First you check did you getting the all chilld links( url of links).[ check url variable value ]
also check is ur script is running fine for single given url.
Best of luck 🙂
Emily said
Thanks for the response, Rajiv! I did get all the child links , it is running fine for single given url. But if I passed an invalid url such as “http://www.abcde.fff”, it did not trigger “print “In valid request “& pagestatus &” ” & url” condition, that was why I added the debug code of “print “PageStatus is ” & pagestatus” but it returned empty for pagestatus. I am puzzled….
Ravi said
Hi Rajiv,
Great article and thanks for sharing the code. I made some minor tweaks to the code to identify broken links and works fine for some of the websites. Its not helping when the link created with a javascript or dynamic link. I see the result as “In valid request 0 javascript:void();”
Can you please help me in this regard.
Thanks in advance.
Ravi
rajivkumarnandvani said
Hi Ravi,
Thanks. in that case you can add a check for url text javascript:void(0).like
url = objAlllinkObj(a).getroproperty(“url”)
if url = “javascript:void(0)” then
do not call the function
else
call the function
end
Ravi said
Hi Rajiv,
Thanks for the quick response and code snippet for the exception handling 🙂
Actually I was looking for a way to retrieve the url for these kind links(dynamic/javascript links) using the geturlstatus function.
Also can you please share your contact number to call you in this regard, if thats ok with you.
Thanks in advance.
Ravi
rajivkumarnandvani said
Hi Ravi,
for extracting the url from dynamic/javascript links using this function will not work . I think in that case you use the QTP with Dom object get all the links & click on each link then check the page and browser back
rahul said
Thanks Rajiv for the code snippet.
I was looking 4 something like this where i don;t have to click on every link and then back button to come back to the original page. I still don;t know much about Microsoft XMLHTTP so would go through it properly.
But other wise, i was running the code for yahoo page and i found most links returned 0(zero) which can;t be the case so where is the code failing … can u check ?
Thanks Again ..
Rahul
rajivkumarnandvani said
Hi Rahul,
Thanks for reading the blog. It was giving zero when the link url contains the javascript because when we are getting the (url = objAlllinkObj(a).getroproperty(“url”) ) value. you can use the print statement for which url value it is giving the error.
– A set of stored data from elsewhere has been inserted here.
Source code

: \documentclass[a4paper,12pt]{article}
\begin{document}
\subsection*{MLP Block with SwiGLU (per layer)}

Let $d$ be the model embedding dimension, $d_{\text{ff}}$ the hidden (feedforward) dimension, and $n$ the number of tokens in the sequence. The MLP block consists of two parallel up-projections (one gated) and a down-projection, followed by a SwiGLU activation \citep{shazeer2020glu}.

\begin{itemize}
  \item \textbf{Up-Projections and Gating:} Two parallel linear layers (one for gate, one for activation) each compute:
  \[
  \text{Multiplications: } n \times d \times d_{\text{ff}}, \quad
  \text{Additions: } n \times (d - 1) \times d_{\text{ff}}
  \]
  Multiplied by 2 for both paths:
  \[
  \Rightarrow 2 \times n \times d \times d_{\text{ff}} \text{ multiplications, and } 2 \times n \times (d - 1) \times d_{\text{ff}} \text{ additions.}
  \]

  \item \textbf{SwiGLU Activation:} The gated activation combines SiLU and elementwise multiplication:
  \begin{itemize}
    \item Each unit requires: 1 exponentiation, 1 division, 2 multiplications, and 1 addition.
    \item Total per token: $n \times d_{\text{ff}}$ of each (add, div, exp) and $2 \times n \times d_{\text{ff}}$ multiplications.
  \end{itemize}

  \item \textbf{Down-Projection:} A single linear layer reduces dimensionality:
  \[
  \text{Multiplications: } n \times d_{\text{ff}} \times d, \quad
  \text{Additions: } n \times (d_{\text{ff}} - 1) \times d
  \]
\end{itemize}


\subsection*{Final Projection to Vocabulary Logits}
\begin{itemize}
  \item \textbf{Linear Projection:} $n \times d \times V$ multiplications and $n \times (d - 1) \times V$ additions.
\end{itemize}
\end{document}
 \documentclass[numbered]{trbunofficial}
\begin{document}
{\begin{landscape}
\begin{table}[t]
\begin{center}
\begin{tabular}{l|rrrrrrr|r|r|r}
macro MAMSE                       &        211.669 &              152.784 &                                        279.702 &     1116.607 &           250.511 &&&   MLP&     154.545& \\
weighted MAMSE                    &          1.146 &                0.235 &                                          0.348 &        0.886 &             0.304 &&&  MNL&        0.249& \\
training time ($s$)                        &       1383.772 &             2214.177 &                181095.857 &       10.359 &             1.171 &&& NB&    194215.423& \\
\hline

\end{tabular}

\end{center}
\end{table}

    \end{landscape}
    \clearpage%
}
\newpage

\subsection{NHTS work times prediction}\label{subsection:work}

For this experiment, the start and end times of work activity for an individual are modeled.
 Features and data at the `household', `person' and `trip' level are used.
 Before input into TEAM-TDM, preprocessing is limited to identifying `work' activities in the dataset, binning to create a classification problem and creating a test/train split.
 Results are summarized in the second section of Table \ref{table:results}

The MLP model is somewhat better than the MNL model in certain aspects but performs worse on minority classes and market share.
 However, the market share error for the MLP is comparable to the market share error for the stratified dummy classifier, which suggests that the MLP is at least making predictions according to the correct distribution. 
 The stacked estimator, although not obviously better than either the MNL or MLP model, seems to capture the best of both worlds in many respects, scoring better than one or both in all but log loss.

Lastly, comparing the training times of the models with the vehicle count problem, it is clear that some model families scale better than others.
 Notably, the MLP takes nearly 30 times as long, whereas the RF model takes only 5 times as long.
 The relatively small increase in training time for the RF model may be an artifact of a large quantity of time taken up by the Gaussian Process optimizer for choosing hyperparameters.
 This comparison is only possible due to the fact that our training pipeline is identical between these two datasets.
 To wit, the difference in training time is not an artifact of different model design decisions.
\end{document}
You can exclude those urls if found javascript in url value using the if else statement.
Thanks
Archana said
Thanks Rajiv for the snippet. It was very useful. Had couple of queries.
1) This reports an invalid URL if we do not specify the protocol (e.g. if I give http://www.google.com instead of http://www.google.com). Have you checked this or I am doing something incorrect at my end?
2) When you navigate from http to an https URL (i.e unsecure to secure), this script reports the secure url as invalid. Again, have you observed this?
Thanks in advance,
Archana.
rajivkumarnandvani said
Hi Archna,
Thanks for reading the blog.
1.) Yes you have to provide the protocol(http://www.google.co.in/) else it will not work.
2.) No its is working fine for me I have checked.
may be your IE browser Native XMLHTTP is not enabled. refer the below link.
http://msdn.microsoft.com/en-us/library/ms537505%28v=vs.85%29.aspx#what
Public Function geturlstatus(url )
On Error Resume Next
Call ClearBrowserCache()
Set webService = nothing
Set webService= CreateObject(“Microsoft.XMLHTTP”)
webService.open “GET”, url, False
webService.Send
pagestatus = webService.status
If pagestatus 399 Then
msgbox “In valid request “& pagestatus &” ” & url
geturlstatus = 0
else
geturlstatus = 1
msgbox “valid request “& pagestatus &” ” & url
End If
Set webService = nothing
err.clear
End Function
call geturlstatus(“https://inet.idbibank.co.in/”)
Thanks 🙂
Archana said
Hi Rajiv,
Thanks for the quick response. Point 1 is OK.In point 2, what I was trying to say was, assume your URL was “http://www.google.com”
so call geturlstatus(“http://www.google.com/”)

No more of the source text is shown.